***** Source records

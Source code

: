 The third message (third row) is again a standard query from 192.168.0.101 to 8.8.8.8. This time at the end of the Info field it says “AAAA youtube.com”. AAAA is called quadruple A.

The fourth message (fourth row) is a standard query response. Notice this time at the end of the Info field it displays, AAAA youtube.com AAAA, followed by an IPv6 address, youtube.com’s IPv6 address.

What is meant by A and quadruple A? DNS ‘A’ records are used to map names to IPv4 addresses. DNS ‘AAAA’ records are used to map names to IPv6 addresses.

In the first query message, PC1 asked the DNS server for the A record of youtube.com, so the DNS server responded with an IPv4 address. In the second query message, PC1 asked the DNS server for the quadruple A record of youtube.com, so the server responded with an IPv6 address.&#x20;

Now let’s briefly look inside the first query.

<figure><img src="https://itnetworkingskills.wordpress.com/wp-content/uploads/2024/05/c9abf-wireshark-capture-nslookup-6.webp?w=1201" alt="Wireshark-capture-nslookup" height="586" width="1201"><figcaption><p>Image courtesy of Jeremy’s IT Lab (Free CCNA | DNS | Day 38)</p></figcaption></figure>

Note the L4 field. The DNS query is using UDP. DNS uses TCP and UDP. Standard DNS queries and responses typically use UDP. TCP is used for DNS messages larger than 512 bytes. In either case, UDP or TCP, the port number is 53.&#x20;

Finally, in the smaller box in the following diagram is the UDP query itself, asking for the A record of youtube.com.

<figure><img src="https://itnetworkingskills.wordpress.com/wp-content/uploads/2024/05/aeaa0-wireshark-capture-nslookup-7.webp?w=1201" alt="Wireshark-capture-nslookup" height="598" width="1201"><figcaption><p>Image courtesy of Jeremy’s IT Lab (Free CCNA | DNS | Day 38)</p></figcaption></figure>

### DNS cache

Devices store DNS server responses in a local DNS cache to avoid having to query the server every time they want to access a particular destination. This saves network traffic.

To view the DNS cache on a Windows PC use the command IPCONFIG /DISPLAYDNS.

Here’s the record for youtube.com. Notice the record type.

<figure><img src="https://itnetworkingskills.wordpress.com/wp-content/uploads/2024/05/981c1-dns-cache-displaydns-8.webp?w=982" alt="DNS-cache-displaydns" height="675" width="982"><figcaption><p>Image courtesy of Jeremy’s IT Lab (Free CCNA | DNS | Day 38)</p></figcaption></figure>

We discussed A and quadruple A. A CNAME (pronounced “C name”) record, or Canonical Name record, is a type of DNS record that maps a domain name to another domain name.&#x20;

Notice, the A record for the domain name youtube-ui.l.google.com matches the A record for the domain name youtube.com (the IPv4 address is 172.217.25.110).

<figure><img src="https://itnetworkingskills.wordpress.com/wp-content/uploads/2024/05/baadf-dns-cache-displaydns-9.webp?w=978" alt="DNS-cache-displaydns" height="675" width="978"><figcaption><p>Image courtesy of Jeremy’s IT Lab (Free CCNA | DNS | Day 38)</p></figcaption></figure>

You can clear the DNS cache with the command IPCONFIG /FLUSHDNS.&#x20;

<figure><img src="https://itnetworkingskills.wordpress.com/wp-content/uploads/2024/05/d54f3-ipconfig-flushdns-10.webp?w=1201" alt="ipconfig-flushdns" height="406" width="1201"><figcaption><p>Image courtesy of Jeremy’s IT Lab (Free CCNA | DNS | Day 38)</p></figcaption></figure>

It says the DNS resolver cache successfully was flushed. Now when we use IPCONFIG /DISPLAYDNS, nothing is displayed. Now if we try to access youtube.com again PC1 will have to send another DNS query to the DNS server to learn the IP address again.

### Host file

**********

Starting with the first line of the entries, transcribe every line up to and including the one with "called quadruple A.".

Source code

: The third message (third row) is again a standard query from 192.168.0.101 to 8.8.8.8. This time at the end of the Info field it says “AAAA youtube.com”. AAAA is called quadruple A.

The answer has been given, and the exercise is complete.